IMHO that's kind of a simplistic view. Let's take my town for example. Going down to Montreal on a bus takes 1h45 alone, so that's not remotely an option. So next best option is bus + train, but closest train station is a 20-25min bus drive. So unless they manage to rezone and displace a bunch of people to lay another handful of kilometers of tracks through agricultural and residential land, new trains in my area won't happen, therefore my best option will always remain bus+train. And it's far anyway.

All decent transit around here covers areas I'll never be able to afford to buy in. Or I could rent forever, I guess. Point is, everything is so freaking far apart around here that land based transit just doesn't cut it.
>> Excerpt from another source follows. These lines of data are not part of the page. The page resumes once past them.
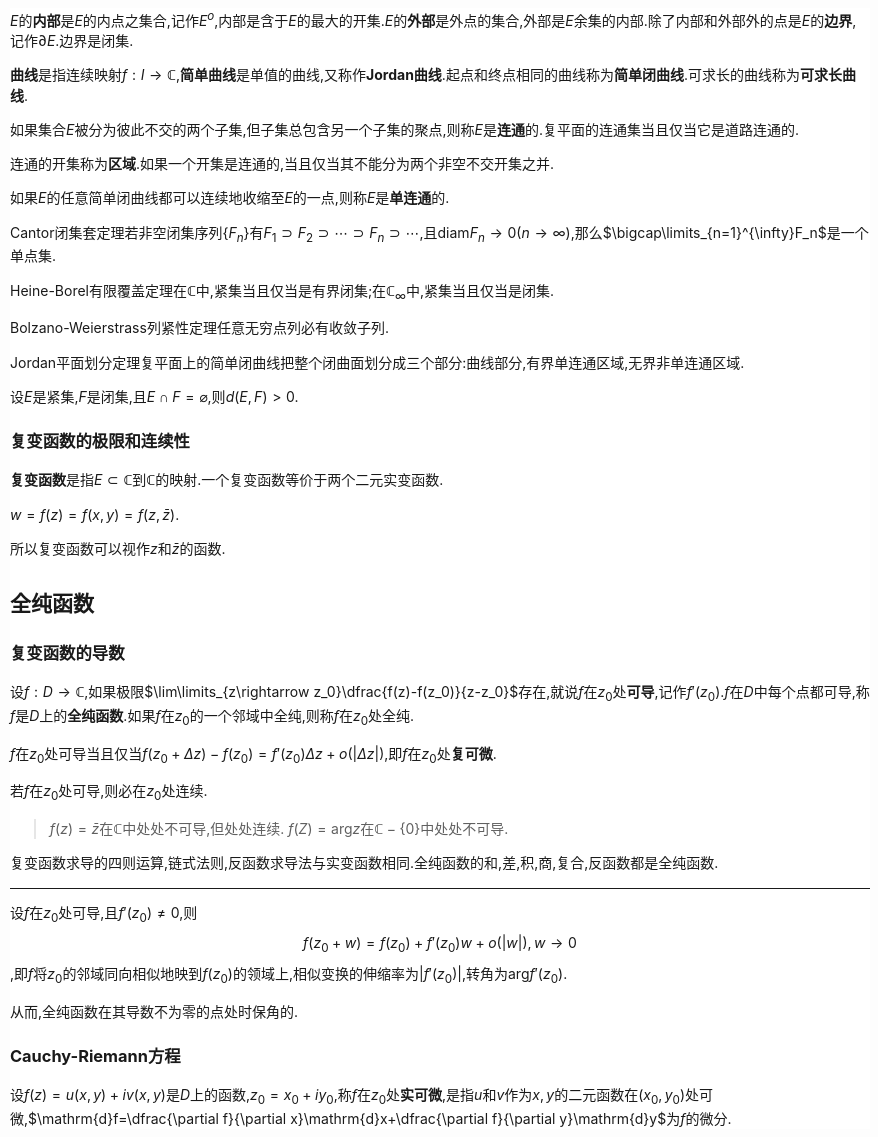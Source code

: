 $E$的**内部**是$E$的内点之集合,记作$E^o$,内部是含于$E$的最大的开集.$E$的**外部**是外点的集合,外部是$E$余集的内部.除了内部和外部外的点是$E$的**边界**,记作$\partial E$.边界是闭集.

**曲线**是指连续映射$f:I\rightarrow\mathbb{C}$,**简单曲线**是单值的曲线,又称作**Jordan曲线**.起点和终点相同的曲线称为**简单闭曲线**.可求长的曲线称为**可求长曲线**.

如果集合$E$被分为彼此不交的两个子集,但子集总包含另一个子集的聚点,则称$E$是**连通**的.复平面的连通集当且仅当它是道路连通的.

连通的开集称为**区域**.如果一个开集是连通的,当且仅当其不能分为两个非空不交开集之并.

如果$E$的任意简单闭曲线都可以连续地收缩至$E$的一点,则称$E$是**单连通**的.

<span class="th">Cantor闭集套定理</span>若非空闭集序列$\lbrace F_n\rbrace$有$F_1\supset F_2\supset\cdots\supset F_n\supset\cdots$,且$\mathrm{diam}F_n\rightarrow0(n\rightarrow\infty)$,那么$\bigcap\limits_{n=1}^{\infty}F_n$是一个单点集.

<span class="th">Heine-Borel有限覆盖定理</span>在$\mathbb{C}$中,紧集当且仅当是有界闭集;在$\mathbb{C}_\infty$中,紧集当且仅当是闭集.

<span class="th">Bolzano-Weierstrass列紧性定理</span>任意无穷点列必有收敛子列.

<span class="th">Jordan平面划分定理</span>复平面上的简单闭曲线把整个闭曲面划分成三个部分:曲线部分,有界单连通区域,无界非单连通区域.

设$E$是紧集,$F$是闭集,且$E\cap F=\varnothing$,则$d(E,F)>0$.

### 复变函数的极限和连续性

**复变函数**是指$E\subset \mathbb{C}$到$\mathbb{C}$的映射.一个复变函数等价于两个二元实变函数.

$w=f(z)=f(x,y)=f(z,\bar{z})$.

所以复变函数可以视作$z$和$\bar{z}$的函数.

## 全纯函数

### 复变函数的导数

设$f:D\rightarrow\mathbb{C}$,如果极限$\lim\limits_{z\rightarrow z_0}\dfrac{f(z)-f(z_0)}{z-z_0}$存在,就说$f$在$z_0$处**可导**,记作$f'(z_0)$.$f$在$D$中每个点都可导,称$f$是$D$上的**全纯函数**.如果$f$在$z_0$的一个邻域中全纯,则称$f$在$z_0$处全纯.

$f$在$z_0$处可导当且仅当$f(z_0+\Delta z)-f(z_0)=f'(z_0)\Delta z+o(|\Delta z|)$,即$f$在$z_0$处**复可微**.

若$f$在$z_0$处可导,则必在$z_0$处连续.

> $f(z)=\bar{z}$在$\mathbb{C}$中处处不可导,但处处连续.
> $f(Z)=\mathrm{arg}z$在$\mathbb{C}-\lbrace0\rbrace$中处处不可导.

复变函数求导的四则运算,链式法则,反函数求导法与实变函数相同.全纯函数的和,差,积,商,复合,反函数都是全纯函数.

---

设$f$在$z_0$处可导,且$f'(z_0)\neq0$,则$$f(z_0+w)=f(z_0)+f'(z_0)w+o(|w|),w\rightarrow0$$,即$f$将$z_0$的邻域同向相似地映到$f(z_0)$的领域上,相似变换的伸缩率为$|f'(z_0)|$,转角为$\mathrm{arg}f'(z_0)$.

从而,全纯函数在其导数不为零的点处时保角的.

### Cauchy-Riemann方程

设$f(z)=u(x,y)+iv(x,y)$是$D$上的函数,$z_0=x_0+iy_0$,称$f$在$z_0$处**实可微**,是指$u$和$v$作为$x,y$的二元函数在$(x_0,y_0)$处可微,$\mathrm{d}f=\dfrac{\partial f}{\partial x}\mathrm{d}x+\dfrac{\partial f}{\partial y}\mathrm{d}y$为$f$的微分.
It takes way too long to get anywhere to get a viable option for anything but short distances. I used to live on one end of Montreal's island... It took me 1h30 to get downtown by public transit. 3h+ a day sitting my ass on a bus/train/metro. That's not acceptable. And I lived inside the city. Half the province lives in that Greater Montreal area, and transit doesn't even cover it all properly. I had similar experiences in Quebec City, Gatineau/Ottawa and Toronto too.

It's not resignation, it's realism. By your own definition, 95% of North America basically doesn't exist for you lol. If I wait for transit to become acceptable, I'll be 50 by the time I do anything with my life. And I'll be honest, I have a lot of trouble agreeing with the take that much of NA was built for people, when I see the amount of highway it takes to get from one city to another, or the amount of towns built around a large "stroad". Intra-city transit might be fine in some areas, you seem to say it is, but it is not enough, with large North American cities getting way too expensive to live in for many.